(Source data)
* * *
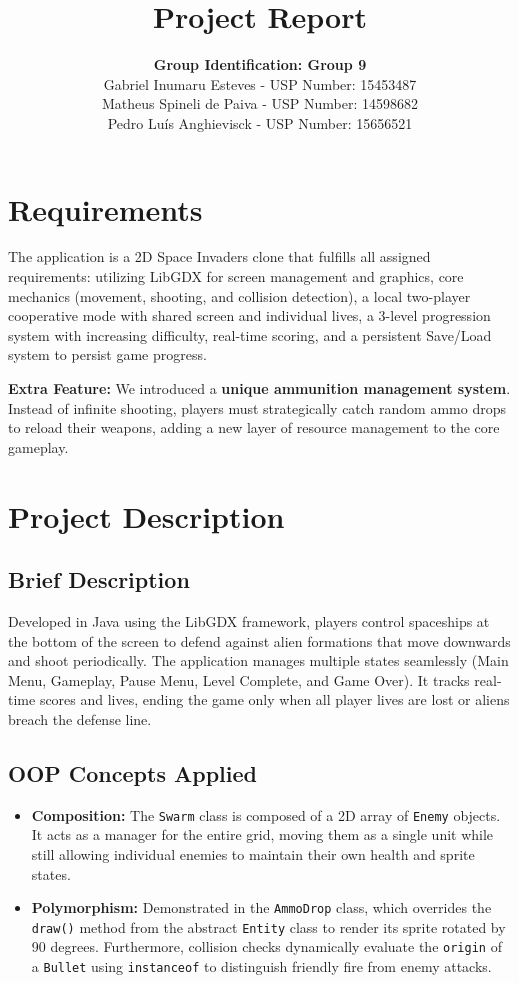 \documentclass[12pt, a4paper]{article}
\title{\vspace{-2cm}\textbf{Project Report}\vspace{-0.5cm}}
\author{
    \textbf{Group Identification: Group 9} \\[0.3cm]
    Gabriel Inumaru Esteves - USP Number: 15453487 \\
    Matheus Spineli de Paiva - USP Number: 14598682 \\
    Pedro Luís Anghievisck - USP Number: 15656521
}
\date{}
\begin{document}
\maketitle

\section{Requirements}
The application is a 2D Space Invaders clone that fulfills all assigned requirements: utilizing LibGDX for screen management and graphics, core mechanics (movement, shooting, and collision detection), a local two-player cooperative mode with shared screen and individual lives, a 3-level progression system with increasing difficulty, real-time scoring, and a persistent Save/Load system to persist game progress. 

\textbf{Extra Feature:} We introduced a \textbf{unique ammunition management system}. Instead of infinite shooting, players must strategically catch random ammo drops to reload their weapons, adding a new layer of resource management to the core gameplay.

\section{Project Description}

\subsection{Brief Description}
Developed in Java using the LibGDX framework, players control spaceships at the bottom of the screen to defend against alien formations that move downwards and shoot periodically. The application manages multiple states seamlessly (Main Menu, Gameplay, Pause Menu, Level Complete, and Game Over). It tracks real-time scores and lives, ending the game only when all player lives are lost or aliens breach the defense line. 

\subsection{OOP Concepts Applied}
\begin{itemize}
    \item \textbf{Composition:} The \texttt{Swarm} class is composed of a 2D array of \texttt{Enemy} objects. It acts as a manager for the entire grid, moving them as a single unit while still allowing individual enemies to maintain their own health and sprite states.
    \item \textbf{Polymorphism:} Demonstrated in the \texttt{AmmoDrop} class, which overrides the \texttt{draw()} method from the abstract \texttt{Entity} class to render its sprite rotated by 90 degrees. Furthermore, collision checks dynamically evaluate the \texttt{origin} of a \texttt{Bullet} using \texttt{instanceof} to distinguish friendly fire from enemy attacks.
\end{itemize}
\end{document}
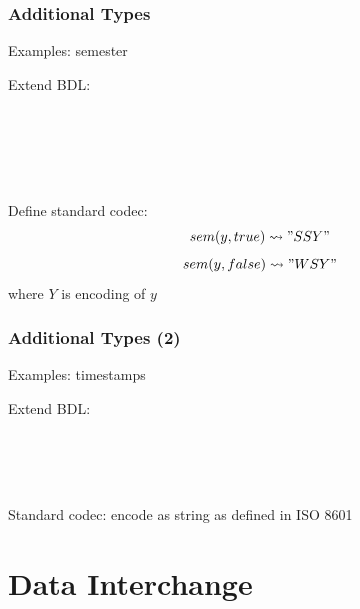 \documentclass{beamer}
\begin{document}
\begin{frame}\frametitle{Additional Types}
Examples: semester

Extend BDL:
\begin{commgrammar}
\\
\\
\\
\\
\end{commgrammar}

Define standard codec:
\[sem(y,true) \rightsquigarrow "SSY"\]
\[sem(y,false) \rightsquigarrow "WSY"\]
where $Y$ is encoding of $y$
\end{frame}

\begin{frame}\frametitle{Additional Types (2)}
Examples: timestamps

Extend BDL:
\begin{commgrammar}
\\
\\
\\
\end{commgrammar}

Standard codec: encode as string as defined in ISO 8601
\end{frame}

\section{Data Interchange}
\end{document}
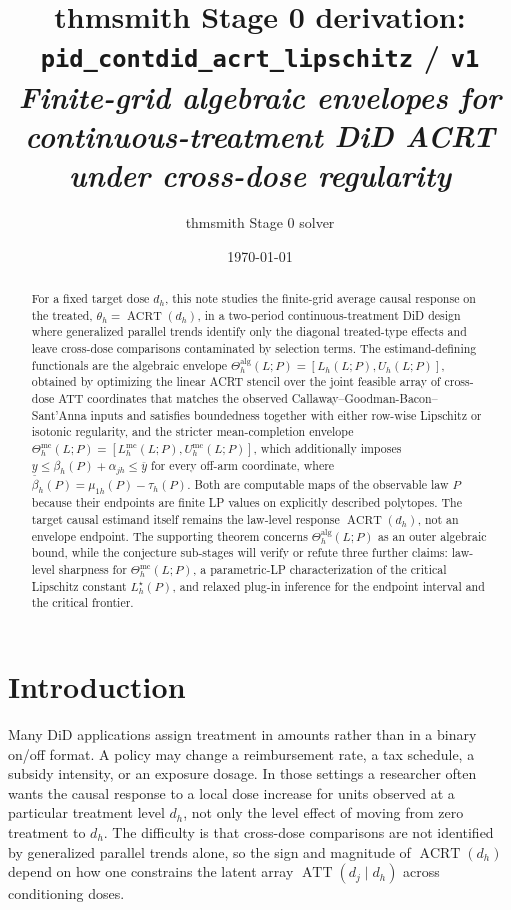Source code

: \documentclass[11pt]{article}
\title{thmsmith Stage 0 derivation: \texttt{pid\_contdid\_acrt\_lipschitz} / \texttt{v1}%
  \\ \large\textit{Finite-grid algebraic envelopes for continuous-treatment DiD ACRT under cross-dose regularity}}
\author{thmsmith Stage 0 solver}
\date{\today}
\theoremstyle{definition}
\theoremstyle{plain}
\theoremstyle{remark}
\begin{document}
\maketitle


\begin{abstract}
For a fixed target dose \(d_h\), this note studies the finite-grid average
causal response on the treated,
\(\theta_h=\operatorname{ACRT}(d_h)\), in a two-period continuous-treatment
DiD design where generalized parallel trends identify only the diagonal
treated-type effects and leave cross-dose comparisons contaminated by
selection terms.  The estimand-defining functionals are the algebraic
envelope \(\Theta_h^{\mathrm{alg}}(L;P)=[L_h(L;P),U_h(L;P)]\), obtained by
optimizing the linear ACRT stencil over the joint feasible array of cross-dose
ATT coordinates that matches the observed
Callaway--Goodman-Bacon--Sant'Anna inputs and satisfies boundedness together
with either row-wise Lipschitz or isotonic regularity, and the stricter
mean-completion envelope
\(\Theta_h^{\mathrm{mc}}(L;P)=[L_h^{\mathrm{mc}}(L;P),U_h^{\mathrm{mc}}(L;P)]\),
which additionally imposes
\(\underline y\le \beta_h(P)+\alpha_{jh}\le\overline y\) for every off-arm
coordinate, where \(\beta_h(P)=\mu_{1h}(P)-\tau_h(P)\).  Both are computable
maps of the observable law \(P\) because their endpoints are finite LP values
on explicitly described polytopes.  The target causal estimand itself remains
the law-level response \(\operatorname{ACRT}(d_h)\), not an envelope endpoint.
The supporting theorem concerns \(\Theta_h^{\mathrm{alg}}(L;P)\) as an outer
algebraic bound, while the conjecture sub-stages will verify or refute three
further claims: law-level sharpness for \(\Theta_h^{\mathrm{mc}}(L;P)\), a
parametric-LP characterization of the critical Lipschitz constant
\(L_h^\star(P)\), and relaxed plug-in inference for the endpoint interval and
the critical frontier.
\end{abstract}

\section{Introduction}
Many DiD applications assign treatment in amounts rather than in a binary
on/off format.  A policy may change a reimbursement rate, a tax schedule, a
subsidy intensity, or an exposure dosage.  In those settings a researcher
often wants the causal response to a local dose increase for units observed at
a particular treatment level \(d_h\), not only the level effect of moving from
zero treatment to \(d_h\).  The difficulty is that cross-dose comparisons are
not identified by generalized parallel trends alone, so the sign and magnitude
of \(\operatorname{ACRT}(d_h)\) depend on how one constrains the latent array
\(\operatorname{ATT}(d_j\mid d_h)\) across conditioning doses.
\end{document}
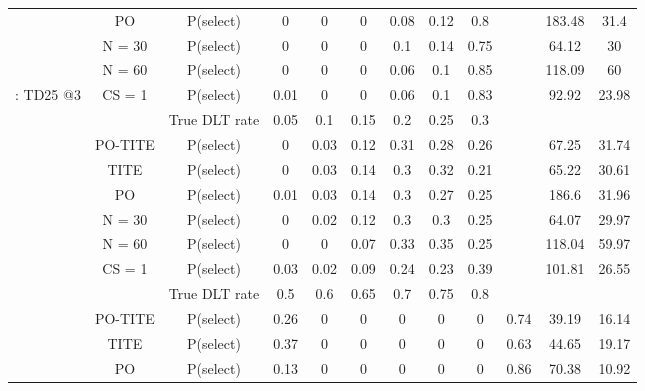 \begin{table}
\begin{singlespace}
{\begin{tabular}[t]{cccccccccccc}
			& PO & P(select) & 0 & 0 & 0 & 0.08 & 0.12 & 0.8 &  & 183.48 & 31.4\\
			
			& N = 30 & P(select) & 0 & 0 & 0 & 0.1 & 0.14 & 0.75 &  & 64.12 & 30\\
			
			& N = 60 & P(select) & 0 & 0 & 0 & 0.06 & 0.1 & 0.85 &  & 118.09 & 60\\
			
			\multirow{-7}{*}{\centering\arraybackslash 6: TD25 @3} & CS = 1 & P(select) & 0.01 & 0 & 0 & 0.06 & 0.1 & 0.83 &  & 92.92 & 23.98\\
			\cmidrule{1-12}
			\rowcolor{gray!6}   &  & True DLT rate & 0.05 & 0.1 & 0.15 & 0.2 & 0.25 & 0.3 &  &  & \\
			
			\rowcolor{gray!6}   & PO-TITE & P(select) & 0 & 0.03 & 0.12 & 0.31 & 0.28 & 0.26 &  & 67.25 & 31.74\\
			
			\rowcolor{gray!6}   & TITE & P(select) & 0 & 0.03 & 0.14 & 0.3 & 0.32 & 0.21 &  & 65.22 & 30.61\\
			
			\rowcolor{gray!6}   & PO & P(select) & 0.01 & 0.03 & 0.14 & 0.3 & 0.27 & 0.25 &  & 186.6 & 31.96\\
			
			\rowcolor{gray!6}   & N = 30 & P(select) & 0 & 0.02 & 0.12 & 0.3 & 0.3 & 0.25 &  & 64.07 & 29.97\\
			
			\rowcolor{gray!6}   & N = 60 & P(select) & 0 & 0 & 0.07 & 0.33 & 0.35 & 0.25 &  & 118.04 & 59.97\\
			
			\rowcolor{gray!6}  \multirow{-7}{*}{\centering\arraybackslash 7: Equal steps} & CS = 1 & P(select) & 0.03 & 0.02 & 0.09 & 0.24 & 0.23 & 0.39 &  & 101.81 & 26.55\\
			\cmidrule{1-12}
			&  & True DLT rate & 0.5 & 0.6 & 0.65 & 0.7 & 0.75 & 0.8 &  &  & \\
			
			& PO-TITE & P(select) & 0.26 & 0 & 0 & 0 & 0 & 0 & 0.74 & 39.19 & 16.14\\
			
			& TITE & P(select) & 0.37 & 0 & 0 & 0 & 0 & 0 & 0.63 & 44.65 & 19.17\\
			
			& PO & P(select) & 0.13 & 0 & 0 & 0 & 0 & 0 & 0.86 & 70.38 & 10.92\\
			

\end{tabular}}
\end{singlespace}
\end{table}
* * *
What number of lines in the records hold the word "multirow"? Reply with that number alone.

## Task output
2